Energy management has become increasingly important, particularly commercially speaking, as businesses have become more interested in finding new ways for modern technology to aid in controlling costs and minimising carbon outputs. Additionally, implementing energy management policies acts to improve a company’s corporate image, showing they are willing to embrace corporate social responsibility by becoming more energy efficient.
However, on the face of it, it’s simply the potential benefits attached to successfully executed energy management strategies that makes the practice important. Key corporate advantages include:
Reduced operating costs thanks to strategically decreased energy usage
A smaller carbon footprint showcasing greater corporate social responsibility
The ability to track your utility costs more accurately, allowing you to create better and more accurate budgets and financial forecasts.
Offering both long and short-term benefits, sound energy management is not only a set of policies or larger strategies that help you save energy and money, it is also becoming an ingrained corporate culture or state of mind. When properly utilised, it can provide greater insight into the specific needs of your company and become a vital part of future business plans, budgets and forecasts.
Energy management vs. energy efficiency
Although the ideas involved in energy management and energy efficiency certainly overlap in places, the two practices are fundamentally different. While it can be argued that the actions of businesses and homeowners who want to become more energy efficient do mirror the actions implemented as part of a corporate energy management strategy, energy efficiency plays only a small role in the overall larger and more comprehensive concept of energy management.
Energy efficiency is a phrase used to describe any form of power saving measure. From making the switch from traditional incandescent light bulbs to energy saving LEDs compete with motion sensor technology in your factory, to ensuring your thermostat regulates the temperature of your office dynamically as the weather changes outside, making these efficiency alterations can help you cut energy use in your business and save you money in the process. However, if you are looking to streamline your business’ energy usage more thoroughly with a focus on maximising profits, going beyond basic energy efficiency techniques and into the realm of energy management may be necessary.
As this guide has explored, energy management relates to a process of monitoring, controlling and saving energy in a building or an organisation.
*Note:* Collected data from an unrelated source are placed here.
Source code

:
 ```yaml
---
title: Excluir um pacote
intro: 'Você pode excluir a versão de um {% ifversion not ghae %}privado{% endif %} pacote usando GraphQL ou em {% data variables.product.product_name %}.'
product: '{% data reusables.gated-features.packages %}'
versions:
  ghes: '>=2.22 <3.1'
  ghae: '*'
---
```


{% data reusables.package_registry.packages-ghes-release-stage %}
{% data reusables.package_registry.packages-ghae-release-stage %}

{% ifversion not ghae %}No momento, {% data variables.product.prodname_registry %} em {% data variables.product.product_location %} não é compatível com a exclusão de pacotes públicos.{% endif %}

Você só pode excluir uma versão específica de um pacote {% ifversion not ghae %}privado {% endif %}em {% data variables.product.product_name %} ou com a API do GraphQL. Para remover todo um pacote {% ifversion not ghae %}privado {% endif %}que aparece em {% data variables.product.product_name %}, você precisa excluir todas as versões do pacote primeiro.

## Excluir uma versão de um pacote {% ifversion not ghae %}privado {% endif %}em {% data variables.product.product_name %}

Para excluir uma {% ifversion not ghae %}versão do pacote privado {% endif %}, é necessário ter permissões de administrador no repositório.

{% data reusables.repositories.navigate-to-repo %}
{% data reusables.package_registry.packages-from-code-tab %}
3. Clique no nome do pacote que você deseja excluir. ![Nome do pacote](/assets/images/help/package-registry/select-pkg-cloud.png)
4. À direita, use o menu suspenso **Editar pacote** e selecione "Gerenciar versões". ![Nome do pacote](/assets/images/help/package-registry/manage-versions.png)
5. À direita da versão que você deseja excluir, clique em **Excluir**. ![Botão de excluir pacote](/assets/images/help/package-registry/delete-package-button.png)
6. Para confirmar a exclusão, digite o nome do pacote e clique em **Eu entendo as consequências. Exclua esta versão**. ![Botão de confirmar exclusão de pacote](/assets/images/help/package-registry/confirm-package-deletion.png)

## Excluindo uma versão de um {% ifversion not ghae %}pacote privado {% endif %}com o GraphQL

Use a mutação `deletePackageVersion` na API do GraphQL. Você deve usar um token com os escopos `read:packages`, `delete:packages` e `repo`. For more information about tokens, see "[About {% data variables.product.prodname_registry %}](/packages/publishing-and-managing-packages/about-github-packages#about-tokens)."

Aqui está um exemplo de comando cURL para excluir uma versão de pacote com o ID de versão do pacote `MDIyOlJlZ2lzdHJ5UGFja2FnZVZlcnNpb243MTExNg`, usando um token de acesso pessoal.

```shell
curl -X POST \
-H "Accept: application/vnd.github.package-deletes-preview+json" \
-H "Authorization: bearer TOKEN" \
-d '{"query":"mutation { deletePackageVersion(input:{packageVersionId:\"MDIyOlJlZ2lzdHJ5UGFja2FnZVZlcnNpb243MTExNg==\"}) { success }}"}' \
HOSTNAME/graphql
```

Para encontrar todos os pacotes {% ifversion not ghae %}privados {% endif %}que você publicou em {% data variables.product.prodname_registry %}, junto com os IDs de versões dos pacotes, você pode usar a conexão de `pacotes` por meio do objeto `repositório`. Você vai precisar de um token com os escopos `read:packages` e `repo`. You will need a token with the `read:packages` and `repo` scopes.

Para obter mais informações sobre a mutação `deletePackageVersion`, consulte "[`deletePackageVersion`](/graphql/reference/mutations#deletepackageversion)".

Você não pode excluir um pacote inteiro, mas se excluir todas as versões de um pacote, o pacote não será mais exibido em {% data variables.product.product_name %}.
With this in mind, energy management takes the concept of energy efficiency a step further by allowing you to tailor the energy saving actions you make based on actual data relating to your business’ specific consumption. Although it may take time to perfect, the art of well-utilised energy management can increase a company’s profits by minimising operating costs drastically. This bespoke aspect of energy management ultimately improves the economic competitiveness of the business far more effectively, and produces superior results that can’t be achieved through adopting simple energy efficiency techniques.